Algorithms & Randomness Center (ARC)
Semih Cayci (Ohio State University)
Monday, February 3, 2020
Groseclose 402 - 11:00 am
Title: Budget-Constrained Learning and Optimization with Bandit Feedback
Abstract: In numerous decision processes such as algorithm portfolio design, adaptive routing and dynamic pricing, each action incurs a random cost and yields a random and potentially correlated reward, where the process continues until the total cost exceeds a resource constraint. Motivated by these applications, we investigate the budget-constrained bandit problem in which the decision-maker aims to maximize the expected total reward subject to a budget constraint on the total cost. For this problem, we show that logarithmic regret is achievable as long as moments of order p > 2 exist. In particular, we propose robust learning algorithms that incorporate linear estimators to extract and exploit the correlation between the cost and reward of an arm for optimal sample complexity.

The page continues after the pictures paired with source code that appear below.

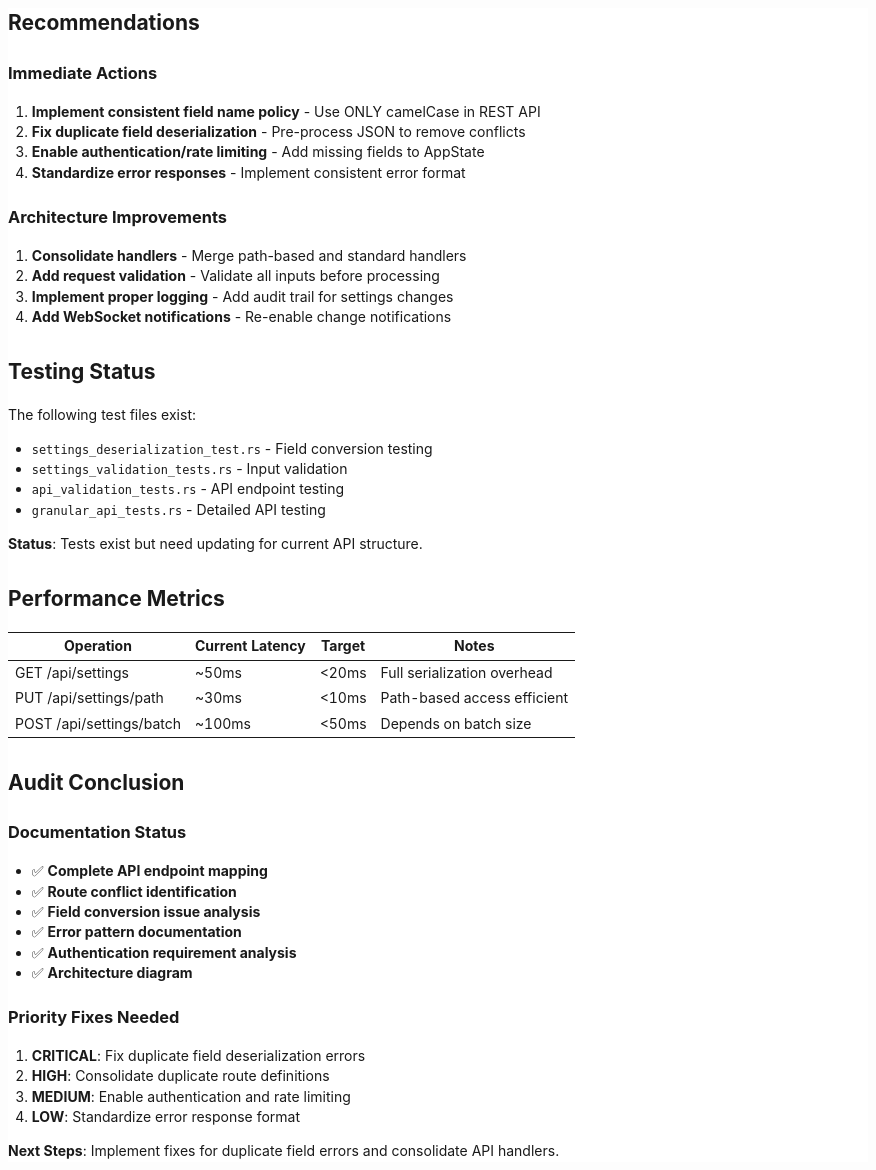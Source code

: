 ## Recommendations

### Immediate Actions
1. **Implement consistent field name policy** - Use ONLY camelCase in REST API
2. **Fix duplicate field deserialization** - Pre-process JSON to remove conflicts
3. **Enable authentication/rate limiting** - Add missing fields to AppState
4. **Standardize error responses** - Implement consistent error format

### Architecture Improvements
1. **Consolidate handlers** - Merge path-based and standard handlers
2. **Add request validation** - Validate all inputs before processing
3. **Implement proper logging** - Add audit trail for settings changes
4. **Add WebSocket notifications** - Re-enable change notifications

## Testing Status

The following test files exist:
- `settings_deserialization_test.rs` - Field conversion testing
- `settings_validation_tests.rs` - Input validation
- `api_validation_tests.rs` - API endpoint testing
- `granular_api_tests.rs` - Detailed API testing

**Status**: Tests exist but need updating for current API structure.

## Performance Metrics

| Operation | Current Latency | Target | Notes |
|-----------|----------------|--------|--------|
| GET /api/settings | ~50ms | <20ms | Full serialization overhead |
| PUT /api/settings/path | ~30ms | <10ms | Path-based access efficient |
| POST /api/settings/batch | ~100ms | <50ms | Depends on batch size |

## Audit Conclusion

### Documentation Status
- ✅ **Complete API endpoint mapping**
- ✅ **Route conflict identification**
- ✅ **Field conversion issue analysis**
- ✅ **Error pattern documentation**
- ✅ **Authentication requirement analysis**
- ✅ **Architecture diagram**

### Priority Fixes Needed
1. **CRITICAL**: Fix duplicate field deserialization errors
2. **HIGH**: Consolidate duplicate route definitions
3. **MEDIUM**: Enable authentication and rate limiting
4. **LOW**: Standardize error response format

**Next Steps**: Implement fixes for duplicate field errors and consolidate API handlers.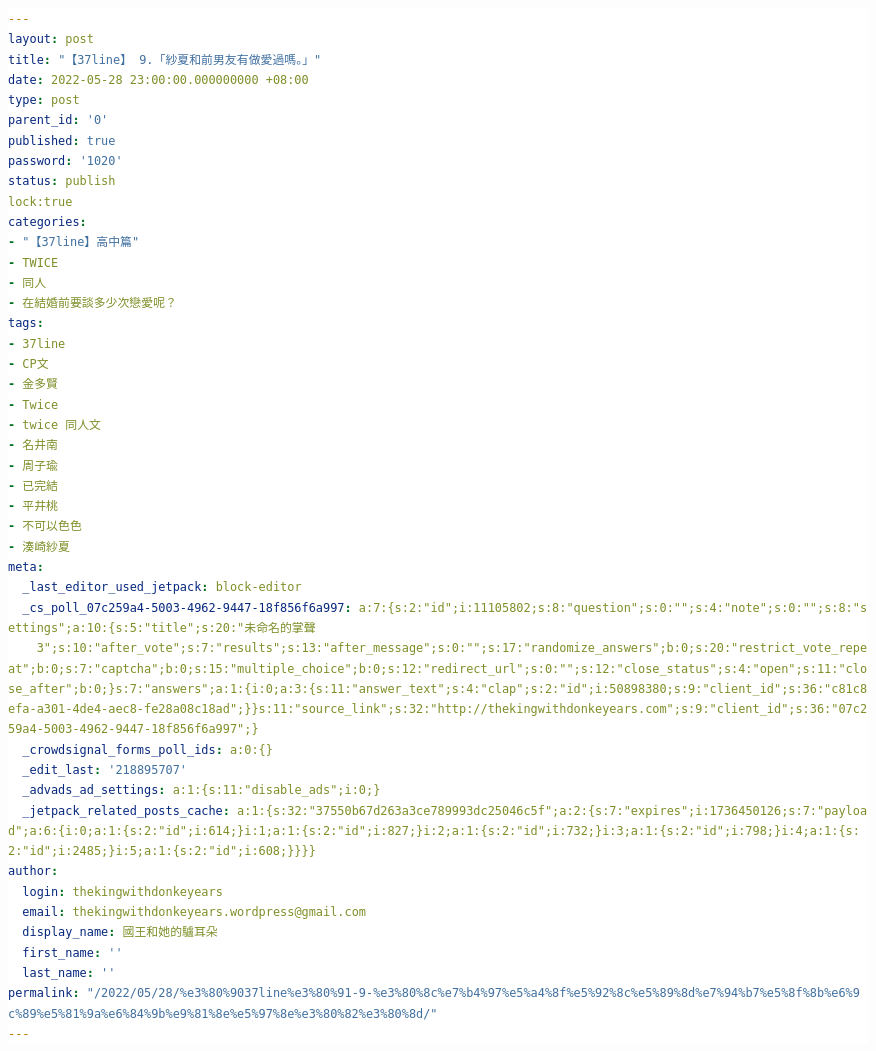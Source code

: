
 ```yaml
---
layout: post
title: "【37line】 9.「紗夏和前男友有做愛過嗎。」"
date: 2022-05-28 23:00:00.000000000 +08:00
type: post
parent_id: '0'
published: true
password: '1020'
status: publish
lock:true
categories:
- "【37line】高中篇"
- TWICE
- 同人
- 在結婚前要談多少次戀愛呢？
tags:
- 37line
- CP文
- 金多賢
- Twice
- twice 同人文
- 名井南
- 周子瑜
- 已完結
- 平井桃
- 不可以色色
- 湊崎紗夏
meta:
  _last_editor_used_jetpack: block-editor
  _cs_poll_07c259a4-5003-4962-9447-18f856f6a997: a:7:{s:2:"id";i:11105802;s:8:"question";s:0:"";s:4:"note";s:0:"";s:8:"settings";a:10:{s:5:"title";s:20:"未命名的掌聲
    3";s:10:"after_vote";s:7:"results";s:13:"after_message";s:0:"";s:17:"randomize_answers";b:0;s:20:"restrict_vote_repeat";b:0;s:7:"captcha";b:0;s:15:"multiple_choice";b:0;s:12:"redirect_url";s:0:"";s:12:"close_status";s:4:"open";s:11:"close_after";b:0;}s:7:"answers";a:1:{i:0;a:3:{s:11:"answer_text";s:4:"clap";s:2:"id";i:50898380;s:9:"client_id";s:36:"c81c8efa-a301-4de4-aec8-fe28a08c18ad";}}s:11:"source_link";s:32:"http://thekingwithdonkeyears.com";s:9:"client_id";s:36:"07c259a4-5003-4962-9447-18f856f6a997";}
  _crowdsignal_forms_poll_ids: a:0:{}
  _edit_last: '218895707'
  _advads_ad_settings: a:1:{s:11:"disable_ads";i:0;}
  _jetpack_related_posts_cache: a:1:{s:32:"37550b67d263a3ce789993dc25046c5f";a:2:{s:7:"expires";i:1736450126;s:7:"payload";a:6:{i:0;a:1:{s:2:"id";i:614;}i:1;a:1:{s:2:"id";i:827;}i:2;a:1:{s:2:"id";i:732;}i:3;a:1:{s:2:"id";i:798;}i:4;a:1:{s:2:"id";i:2485;}i:5;a:1:{s:2:"id";i:608;}}}}
author:
  login: thekingwithdonkeyears
  email: thekingwithdonkeyears.wordpress@gmail.com
  display_name: 國王和她的驢耳朵
  first_name: ''
  last_name: ''
permalink: "/2022/05/28/%e3%80%9037line%e3%80%91-9-%e3%80%8c%e7%b4%97%e5%a4%8f%e5%92%8c%e5%89%8d%e7%94%b7%e5%8f%8b%e6%9c%89%e5%81%9a%e6%84%9b%e9%81%8e%e5%97%8e%e3%80%82%e3%80%8d/"
---
```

We prove that these algorithms achieve tight regret bounds, which are optimal up to a constant factor in the Gaussian case. In the second part, we focus on the time-constrained bandit problem, and allow the decision-maker to interrupt an ongoing task and forgo its immediate reward for a potentially faster alternative. We show that this controlled interrupt mechanism improves the total reward linearly over time for a broad class of completion time distributions. In order to learn the optimal action and interrupt strategy, we propose learning algorithms that exploit the information structure of the problem to achieve order-optimal regret. We show that these learning algorithms provide efficient solutions for boosting the time-efficiency of stochastic local search methods in various fundamental applications such as the k-SAT problem.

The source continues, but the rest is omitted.